In a letter to Federal Reserve Chairman Ben Bernanke and others, Sanders asked why the central bank made at least 46 emergency, low-interest loans to the Arab Banking Corp., in which the Central Bank of Libya owns a 59 percent stake.
This, of course, is an addition to previously secret Federal Reserve bailouts of various multi-billion dollar corporations like McDonald’s and Verizon, along with two European megabanks. The Federal Reserve is clearly a shady organization. It exists in a shadowy realm on the periphery of government and business, and it is unclear what exactly its roles are, and with whom its allegiances lie. Most Americans know little about the organization; views range from one of complete indifference to detailed conspiracy theories involving the influential Rothschilds and the mysterious Bilderberg Group.
Why is there so much secrecy surrounding the Federal Reserve? Why does the public know so little about it, and why does the media do such a poor job covering it? The Federal Reserve is generally presented as being an entity of the government – its name certainly applies as much. In reality, the Federal Reserve is a private organization, comprised of shadowy alliances between the country’s – and now, undoubtedly, the world’s – largest banks. Apart from its symbolic figurehead, the United States government – and therefore, the American people – have absolutely no say in its operations. So why exactly does the Federal Reserve exist? What purpose is it intended to serve?
The very history of the Federal Reserve is contentious. It was created by a last second piece of legislation that passed mere days before Christmas, when most elected officials had returned home for the holidays. The legislation created the Federal Reserve out of nothing, and granted it the sole right to print money for the United States. Prior to this, the U.S. government printed its own money, but with the creation of the Federal Reserve, that privilege had been passed into private hands. Bankers had tried for generations to obtain this coveted right, but they were not successful until this financial coup of 1913.
The ramifications of this are more extensive and drastic than most people imagine. Perhaps the most dangerous consequence was the notion that our currency was now irrevocably bogged with debt. The Federal Reserve created our money out of nothing, but then “lent” this money to the U.S. government at interest. It is not hard to realize that, under such circumstances, it would be impossible for the U.S. to ever climb its way out from this debt. In short, the Federal Reserve guaranteed that we were eternally indebted to them, thus guaranteeing indefinite and unprecedented profits.

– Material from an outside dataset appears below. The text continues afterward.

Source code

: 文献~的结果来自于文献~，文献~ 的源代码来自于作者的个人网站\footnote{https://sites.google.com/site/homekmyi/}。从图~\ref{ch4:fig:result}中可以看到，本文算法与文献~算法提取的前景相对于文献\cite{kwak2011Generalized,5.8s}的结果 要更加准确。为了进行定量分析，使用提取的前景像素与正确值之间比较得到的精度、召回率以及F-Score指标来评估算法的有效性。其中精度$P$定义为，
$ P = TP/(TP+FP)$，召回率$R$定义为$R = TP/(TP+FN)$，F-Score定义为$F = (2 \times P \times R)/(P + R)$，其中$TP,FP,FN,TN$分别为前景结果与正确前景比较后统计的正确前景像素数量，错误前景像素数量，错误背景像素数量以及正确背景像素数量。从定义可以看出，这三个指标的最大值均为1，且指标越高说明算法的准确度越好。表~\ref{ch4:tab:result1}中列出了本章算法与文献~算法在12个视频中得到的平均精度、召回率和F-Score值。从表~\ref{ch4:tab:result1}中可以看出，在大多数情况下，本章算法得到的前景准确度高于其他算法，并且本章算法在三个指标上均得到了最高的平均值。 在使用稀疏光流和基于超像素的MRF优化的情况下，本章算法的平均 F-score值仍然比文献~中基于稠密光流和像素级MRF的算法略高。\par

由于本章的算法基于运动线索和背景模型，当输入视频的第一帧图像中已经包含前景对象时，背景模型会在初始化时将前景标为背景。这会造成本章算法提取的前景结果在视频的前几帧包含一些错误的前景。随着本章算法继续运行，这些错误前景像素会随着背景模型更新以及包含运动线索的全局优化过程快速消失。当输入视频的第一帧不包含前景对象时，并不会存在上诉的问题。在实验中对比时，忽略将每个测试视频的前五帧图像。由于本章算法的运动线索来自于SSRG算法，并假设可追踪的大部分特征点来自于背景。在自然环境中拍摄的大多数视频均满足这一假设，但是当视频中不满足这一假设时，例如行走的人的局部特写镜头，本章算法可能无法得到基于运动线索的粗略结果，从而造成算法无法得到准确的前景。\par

Sen. Bernie Sanders is one of only a few elected officials in history to have the courage to openly question the actions of the Federal Reserve, and as a result of his heroic actions, troubling revelations are coming to the public eye. But Sanders hasn’t yet gone far enough, as these realizations only scratch the surface of just how far-reaching the actions of the Federal Reserve, and how contrary they are to the interests of ordinary Americans.
Why was the Federal Reserve providing money to the Central Bank of Libya (which was then loaned back to the U.S. Treasury through the purchase of U.S. bonds)? Is it a coincidence that we are now involved in military operations there? The fact that we even have to ask such a question is evidence enough that we know far too little about this organization that holds such sway over the U.S. – and, indeed, world – economy, and it is imperative that we start learning.